A gente está sempre condicionado a uma cadeia de interpretações intermediárias entre nós e Santo Agostinho. Por exemplo, é o autor mais citado por São Tomás de Aquino na “Suma Teológica”. É a grande autoridade teológica para Tomás de Aquino, que é o Doutor Comum da Igreja, o autor que estruturou e sistematizou definitivamente a doutrina católica. Veja que ele também influenciou muito a reforma protestante de Lutero e de Calvino. Lutero era um monge agostiniano dramatizando sua própria existência e tendo “As confissões” como grande obra de encontro pessoal e existencial com Deus. Calvino foi influenciado com toda a doutrina da predestinação e da graça que é agostiniana. E não só na Teologia e na espiritualidade Santo Agostinho foi muito influente, mas também nas Ciências Humanas. Na Psicologia, na Sociologia, no Direito, na Filosofia da Linguagem e na Filosofia da História.
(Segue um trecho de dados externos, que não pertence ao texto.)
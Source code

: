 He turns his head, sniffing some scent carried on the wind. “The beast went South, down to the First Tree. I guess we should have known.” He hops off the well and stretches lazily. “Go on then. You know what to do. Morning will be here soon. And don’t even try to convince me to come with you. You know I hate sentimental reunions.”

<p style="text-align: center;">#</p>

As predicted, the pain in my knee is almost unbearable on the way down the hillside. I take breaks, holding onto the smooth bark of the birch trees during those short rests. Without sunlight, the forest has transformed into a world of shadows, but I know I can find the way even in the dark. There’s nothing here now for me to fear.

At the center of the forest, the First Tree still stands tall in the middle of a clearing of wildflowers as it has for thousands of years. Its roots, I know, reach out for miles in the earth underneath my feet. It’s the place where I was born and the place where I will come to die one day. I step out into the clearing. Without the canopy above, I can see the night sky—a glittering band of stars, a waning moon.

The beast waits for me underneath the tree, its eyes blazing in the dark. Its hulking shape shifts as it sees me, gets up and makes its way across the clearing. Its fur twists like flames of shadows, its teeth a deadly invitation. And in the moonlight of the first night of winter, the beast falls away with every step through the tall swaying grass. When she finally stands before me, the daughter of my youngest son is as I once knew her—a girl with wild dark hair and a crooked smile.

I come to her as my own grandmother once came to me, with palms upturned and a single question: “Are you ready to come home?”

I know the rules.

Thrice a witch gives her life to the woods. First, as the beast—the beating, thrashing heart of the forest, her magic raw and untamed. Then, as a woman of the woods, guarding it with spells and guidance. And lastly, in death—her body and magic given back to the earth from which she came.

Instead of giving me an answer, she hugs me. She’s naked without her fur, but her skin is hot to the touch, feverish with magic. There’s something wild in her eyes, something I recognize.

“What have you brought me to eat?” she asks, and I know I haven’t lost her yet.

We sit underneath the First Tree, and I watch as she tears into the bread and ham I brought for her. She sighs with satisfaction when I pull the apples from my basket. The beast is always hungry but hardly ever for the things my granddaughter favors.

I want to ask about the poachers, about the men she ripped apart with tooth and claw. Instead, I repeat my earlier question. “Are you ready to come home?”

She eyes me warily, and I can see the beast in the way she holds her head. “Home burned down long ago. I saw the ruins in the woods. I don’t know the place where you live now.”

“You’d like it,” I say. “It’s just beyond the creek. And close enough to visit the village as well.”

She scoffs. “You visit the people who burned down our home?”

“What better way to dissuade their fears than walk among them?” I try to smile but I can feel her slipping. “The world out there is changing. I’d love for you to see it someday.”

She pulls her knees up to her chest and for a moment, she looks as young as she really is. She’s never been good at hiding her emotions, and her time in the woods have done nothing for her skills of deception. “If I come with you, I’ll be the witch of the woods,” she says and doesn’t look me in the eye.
Santo Agostinho não é um autor que escreveu uma obra importante. É um autor que escreveu várias obras decisivas e que se tornaram o modelo para o teólogo, filósofo, escritor de espiritualidade, de exegeta, de comentador dos Salmos, do Gêneses, das Cartas… Então, é, literalmente, uma montanha cujo topo você não vai chegar e que você vai circundando e vai escalando e vai encontrando riqueza em uma carta, em um sermão. “Não é possível, um homem escreveu uma biblioteca inteira que a gente não vai ler toda durante nossa vida.”. Então, foi um homem que Deus utilizou com muita finura e delicadeza, e que mostra que a sua entrega intelectual, espiritual e emocional rendeu muitos frutos para a vida da Igreja, para a inteligência humana e para o autoconhecimento humano. Por que eu estou enfatizando isso? Porque ele escreveu isto!